This morning started off a little rocky. Got up late in the middle of a snowstorm. Decided to stay in my jammies and called the boss. Didn't grab a shower or really get my thoughts together when suddenly I look outside and see that the sun is shining and the snow has stopped. So off I go. I sure could have used another snow day this week to get my typing done and to putter around in my jammies with no one else at home. Doc was pleased to see me tho!
So, I've bought a pair of running shoes, I already own a treadmill, some work out videos, a stability ball, some weights, and some kickass work out music...why am I sitting in front of my pc in my jammies instead of making use of the time to work out and earn some APs? I somehow need to become a work out junkie. When I get obsessed with something, I become and absolute junkie, totally a slave to whatever I'm obsessed with at the moment. How the hell am I going to become a skinny barbie bitch if I don't get off my ass?
Maybe I need to look at the reasons I want to be thin and post them somewhere.
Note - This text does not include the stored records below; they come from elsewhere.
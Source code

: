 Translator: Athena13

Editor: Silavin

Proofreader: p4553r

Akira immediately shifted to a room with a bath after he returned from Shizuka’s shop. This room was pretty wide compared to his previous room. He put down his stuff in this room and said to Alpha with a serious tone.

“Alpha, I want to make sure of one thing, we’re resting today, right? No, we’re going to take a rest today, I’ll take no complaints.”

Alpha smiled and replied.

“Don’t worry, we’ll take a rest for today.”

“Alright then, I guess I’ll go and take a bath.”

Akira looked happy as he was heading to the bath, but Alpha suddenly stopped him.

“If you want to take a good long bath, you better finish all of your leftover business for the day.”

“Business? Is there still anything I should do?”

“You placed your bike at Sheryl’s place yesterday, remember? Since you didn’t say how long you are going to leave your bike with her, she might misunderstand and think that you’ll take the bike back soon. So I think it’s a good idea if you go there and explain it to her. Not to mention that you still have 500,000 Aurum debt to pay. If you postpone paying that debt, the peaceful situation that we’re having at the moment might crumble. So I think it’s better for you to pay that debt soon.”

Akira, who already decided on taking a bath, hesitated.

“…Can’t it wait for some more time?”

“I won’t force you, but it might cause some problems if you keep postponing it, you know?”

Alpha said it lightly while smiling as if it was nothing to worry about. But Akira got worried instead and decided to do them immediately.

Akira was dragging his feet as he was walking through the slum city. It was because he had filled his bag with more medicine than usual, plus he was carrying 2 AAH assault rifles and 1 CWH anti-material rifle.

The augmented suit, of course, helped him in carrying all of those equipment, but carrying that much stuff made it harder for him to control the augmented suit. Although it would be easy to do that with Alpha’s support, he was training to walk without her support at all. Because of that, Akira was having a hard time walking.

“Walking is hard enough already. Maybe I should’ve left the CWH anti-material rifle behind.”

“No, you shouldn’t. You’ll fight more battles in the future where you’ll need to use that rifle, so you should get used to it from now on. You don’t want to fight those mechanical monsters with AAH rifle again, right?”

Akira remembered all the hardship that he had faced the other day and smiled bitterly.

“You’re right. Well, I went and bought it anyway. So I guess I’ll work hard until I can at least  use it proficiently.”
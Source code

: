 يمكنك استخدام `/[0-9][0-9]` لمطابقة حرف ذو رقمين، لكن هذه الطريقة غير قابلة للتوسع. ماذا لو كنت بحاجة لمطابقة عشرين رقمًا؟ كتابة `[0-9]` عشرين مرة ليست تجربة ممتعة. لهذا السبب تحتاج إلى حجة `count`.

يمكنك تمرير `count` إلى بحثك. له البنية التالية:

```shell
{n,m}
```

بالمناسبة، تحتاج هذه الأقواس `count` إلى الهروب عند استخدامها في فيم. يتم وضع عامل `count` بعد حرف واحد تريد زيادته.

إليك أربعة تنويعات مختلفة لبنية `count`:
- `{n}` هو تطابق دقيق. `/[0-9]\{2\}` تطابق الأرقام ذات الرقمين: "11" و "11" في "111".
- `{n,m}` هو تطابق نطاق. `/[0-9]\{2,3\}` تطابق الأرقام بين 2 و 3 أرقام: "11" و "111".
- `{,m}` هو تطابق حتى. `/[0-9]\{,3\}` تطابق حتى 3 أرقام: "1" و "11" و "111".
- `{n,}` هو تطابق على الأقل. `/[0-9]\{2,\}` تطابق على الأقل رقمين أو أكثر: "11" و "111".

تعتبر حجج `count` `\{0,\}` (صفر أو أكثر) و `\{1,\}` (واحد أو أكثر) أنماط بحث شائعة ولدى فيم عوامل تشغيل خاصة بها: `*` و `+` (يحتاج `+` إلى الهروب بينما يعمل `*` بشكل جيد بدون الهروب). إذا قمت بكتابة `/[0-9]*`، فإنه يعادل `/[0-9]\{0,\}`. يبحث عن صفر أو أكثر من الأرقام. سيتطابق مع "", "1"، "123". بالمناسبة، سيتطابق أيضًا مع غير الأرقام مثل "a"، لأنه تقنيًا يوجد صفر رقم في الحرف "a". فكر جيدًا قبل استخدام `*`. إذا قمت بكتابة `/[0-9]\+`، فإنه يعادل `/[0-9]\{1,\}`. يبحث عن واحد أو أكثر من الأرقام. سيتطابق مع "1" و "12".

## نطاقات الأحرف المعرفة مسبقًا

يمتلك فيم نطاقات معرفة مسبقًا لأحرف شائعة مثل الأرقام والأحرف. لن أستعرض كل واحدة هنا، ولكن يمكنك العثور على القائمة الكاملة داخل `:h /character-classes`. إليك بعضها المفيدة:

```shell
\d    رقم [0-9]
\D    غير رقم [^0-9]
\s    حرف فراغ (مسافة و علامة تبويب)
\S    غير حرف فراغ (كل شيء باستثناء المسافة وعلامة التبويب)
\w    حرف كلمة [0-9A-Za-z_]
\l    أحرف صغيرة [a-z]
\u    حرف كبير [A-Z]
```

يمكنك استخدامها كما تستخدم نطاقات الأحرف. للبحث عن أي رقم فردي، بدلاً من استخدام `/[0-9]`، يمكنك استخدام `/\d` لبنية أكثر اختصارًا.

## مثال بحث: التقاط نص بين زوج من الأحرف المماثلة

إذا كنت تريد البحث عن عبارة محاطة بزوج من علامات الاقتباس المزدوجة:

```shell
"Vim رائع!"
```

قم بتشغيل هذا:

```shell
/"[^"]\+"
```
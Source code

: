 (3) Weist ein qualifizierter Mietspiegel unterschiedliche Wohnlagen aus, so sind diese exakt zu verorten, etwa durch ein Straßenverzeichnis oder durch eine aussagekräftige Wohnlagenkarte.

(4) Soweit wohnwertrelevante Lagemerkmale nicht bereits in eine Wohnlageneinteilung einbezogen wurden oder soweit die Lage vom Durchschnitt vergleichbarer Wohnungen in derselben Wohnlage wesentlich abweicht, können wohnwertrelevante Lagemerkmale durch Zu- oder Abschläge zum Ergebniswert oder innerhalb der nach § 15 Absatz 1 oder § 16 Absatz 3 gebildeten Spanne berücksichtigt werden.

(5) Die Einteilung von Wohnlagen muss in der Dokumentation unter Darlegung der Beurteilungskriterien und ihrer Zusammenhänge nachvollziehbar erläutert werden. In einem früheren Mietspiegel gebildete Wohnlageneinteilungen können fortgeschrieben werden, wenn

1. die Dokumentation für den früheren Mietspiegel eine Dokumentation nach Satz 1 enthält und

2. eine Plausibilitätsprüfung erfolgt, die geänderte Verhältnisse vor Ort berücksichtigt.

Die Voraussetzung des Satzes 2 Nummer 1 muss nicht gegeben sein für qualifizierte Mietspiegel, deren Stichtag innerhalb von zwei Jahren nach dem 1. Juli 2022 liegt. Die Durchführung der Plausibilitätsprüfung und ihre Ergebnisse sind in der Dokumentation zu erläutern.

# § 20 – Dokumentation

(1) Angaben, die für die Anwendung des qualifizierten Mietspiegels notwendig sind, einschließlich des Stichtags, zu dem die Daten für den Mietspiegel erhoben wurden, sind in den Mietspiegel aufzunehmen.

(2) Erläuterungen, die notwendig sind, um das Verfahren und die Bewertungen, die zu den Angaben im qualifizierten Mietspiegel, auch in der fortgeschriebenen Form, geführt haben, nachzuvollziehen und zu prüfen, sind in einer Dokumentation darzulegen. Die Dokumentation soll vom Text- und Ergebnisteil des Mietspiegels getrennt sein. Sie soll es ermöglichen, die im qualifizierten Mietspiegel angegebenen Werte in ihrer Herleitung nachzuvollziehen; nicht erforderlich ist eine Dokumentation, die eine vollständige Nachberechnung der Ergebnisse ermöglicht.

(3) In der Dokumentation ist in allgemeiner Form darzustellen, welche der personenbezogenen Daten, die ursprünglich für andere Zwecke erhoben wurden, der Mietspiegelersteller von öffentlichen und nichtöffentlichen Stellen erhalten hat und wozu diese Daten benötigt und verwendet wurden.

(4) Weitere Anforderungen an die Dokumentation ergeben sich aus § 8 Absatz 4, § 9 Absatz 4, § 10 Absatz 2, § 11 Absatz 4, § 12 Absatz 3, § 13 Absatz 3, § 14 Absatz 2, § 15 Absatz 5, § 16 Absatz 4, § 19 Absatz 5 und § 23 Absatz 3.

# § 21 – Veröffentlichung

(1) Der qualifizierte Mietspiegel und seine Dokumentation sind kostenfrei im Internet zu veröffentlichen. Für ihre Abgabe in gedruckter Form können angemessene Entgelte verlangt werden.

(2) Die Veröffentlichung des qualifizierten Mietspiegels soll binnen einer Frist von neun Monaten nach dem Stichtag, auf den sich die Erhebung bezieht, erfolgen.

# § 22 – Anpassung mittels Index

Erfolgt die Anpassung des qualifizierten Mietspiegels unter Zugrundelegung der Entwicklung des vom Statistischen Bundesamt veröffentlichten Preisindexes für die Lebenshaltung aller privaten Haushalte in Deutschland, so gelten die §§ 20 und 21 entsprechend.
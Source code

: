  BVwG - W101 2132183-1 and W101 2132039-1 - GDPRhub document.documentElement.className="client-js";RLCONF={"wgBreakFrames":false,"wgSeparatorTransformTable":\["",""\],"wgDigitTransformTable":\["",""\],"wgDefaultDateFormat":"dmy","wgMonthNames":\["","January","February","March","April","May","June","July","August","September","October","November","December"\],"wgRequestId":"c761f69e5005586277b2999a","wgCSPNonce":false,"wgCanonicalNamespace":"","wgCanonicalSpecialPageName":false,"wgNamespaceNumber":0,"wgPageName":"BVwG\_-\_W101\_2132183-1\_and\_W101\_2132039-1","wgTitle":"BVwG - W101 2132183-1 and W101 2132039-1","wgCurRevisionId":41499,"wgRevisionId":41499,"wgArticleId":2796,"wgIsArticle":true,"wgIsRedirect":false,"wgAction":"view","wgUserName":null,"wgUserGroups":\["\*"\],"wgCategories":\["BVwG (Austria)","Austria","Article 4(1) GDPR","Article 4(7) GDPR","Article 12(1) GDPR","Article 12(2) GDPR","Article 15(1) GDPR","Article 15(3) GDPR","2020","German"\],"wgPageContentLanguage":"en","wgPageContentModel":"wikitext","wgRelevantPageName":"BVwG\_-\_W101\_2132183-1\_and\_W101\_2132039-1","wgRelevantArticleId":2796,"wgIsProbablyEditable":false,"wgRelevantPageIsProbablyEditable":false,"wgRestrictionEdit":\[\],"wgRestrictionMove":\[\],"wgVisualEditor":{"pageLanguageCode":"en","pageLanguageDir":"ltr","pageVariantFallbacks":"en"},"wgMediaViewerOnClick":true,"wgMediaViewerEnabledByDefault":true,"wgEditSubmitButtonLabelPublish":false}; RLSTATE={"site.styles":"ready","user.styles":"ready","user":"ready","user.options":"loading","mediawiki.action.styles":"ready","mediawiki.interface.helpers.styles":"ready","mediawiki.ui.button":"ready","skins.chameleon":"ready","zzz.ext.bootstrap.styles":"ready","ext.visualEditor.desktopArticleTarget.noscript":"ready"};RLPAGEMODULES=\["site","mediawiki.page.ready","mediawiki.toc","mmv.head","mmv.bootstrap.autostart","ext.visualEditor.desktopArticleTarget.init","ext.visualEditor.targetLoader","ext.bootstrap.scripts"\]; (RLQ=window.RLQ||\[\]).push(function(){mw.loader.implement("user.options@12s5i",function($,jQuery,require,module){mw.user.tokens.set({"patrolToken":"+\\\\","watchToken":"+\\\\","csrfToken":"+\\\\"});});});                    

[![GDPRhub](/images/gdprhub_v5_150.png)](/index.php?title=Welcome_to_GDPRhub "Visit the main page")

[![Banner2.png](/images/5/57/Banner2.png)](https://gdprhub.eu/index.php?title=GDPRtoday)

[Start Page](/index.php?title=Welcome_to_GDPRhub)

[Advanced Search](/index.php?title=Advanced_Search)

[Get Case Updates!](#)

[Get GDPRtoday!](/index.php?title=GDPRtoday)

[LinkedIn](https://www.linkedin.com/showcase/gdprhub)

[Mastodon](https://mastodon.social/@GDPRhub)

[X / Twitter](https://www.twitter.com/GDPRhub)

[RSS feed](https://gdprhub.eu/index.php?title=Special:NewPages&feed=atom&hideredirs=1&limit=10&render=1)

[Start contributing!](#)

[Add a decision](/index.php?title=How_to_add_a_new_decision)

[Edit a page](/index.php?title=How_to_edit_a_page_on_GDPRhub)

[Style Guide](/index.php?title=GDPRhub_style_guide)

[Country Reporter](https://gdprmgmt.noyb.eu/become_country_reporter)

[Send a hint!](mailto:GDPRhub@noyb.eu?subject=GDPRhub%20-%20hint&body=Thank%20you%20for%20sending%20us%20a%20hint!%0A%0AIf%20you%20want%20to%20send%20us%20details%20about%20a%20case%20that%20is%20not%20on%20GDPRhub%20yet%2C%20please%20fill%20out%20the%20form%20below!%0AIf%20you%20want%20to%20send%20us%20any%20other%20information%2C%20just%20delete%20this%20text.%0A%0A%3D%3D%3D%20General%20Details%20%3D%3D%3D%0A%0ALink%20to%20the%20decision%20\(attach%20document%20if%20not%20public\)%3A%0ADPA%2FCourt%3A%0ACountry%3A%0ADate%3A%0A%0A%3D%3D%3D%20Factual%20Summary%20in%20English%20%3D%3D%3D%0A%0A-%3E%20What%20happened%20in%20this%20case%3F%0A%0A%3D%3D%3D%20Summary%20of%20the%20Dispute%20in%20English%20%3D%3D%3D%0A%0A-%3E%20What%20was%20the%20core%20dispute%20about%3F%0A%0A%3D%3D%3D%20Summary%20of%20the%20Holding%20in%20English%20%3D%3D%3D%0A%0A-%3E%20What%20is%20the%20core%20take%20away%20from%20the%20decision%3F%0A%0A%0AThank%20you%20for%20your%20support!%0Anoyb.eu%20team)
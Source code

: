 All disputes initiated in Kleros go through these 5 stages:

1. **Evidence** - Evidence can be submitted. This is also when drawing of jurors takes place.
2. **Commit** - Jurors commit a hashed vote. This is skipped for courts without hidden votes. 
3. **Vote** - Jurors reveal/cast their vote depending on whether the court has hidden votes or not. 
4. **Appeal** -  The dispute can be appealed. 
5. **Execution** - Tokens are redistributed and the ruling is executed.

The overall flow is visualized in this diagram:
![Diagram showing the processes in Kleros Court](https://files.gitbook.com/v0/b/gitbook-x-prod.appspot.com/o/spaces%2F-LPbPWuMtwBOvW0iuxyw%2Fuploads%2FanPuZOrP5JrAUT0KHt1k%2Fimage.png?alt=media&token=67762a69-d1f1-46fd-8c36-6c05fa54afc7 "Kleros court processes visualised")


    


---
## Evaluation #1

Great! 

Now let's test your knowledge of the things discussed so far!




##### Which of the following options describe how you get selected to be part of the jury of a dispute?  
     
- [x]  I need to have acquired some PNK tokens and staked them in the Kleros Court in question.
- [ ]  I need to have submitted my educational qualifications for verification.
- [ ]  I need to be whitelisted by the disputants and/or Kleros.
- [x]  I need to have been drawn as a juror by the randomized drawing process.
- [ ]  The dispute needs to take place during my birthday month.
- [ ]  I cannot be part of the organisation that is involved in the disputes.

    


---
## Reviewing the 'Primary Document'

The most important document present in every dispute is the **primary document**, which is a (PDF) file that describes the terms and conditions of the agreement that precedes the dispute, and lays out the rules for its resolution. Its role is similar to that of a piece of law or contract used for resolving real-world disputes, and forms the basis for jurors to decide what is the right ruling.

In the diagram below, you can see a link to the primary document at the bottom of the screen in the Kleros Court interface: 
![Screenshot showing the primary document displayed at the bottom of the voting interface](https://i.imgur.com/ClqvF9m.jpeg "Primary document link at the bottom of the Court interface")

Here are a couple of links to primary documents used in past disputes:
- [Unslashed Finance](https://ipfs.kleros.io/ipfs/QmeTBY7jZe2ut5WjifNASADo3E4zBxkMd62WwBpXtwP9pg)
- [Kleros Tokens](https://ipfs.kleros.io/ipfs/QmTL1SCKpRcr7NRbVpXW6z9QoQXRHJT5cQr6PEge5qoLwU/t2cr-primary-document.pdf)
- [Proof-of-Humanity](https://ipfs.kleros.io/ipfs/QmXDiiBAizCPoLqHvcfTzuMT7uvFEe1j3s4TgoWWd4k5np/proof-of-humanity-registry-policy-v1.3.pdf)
I honestly don't think I eat too much, I do believe I eat the wrong things, but never too much....it's pure laziness that is keeping me from shedding all this fat that obviously does not belong to me.
Motivate me.....Tell me your favorite work out tunes...
I've been married nearly 10 years and even then, I was struggling with my weight...I'm disgusted to realize that I've let 10 years go by without getting really downright dirty serious about getting healthy and fit.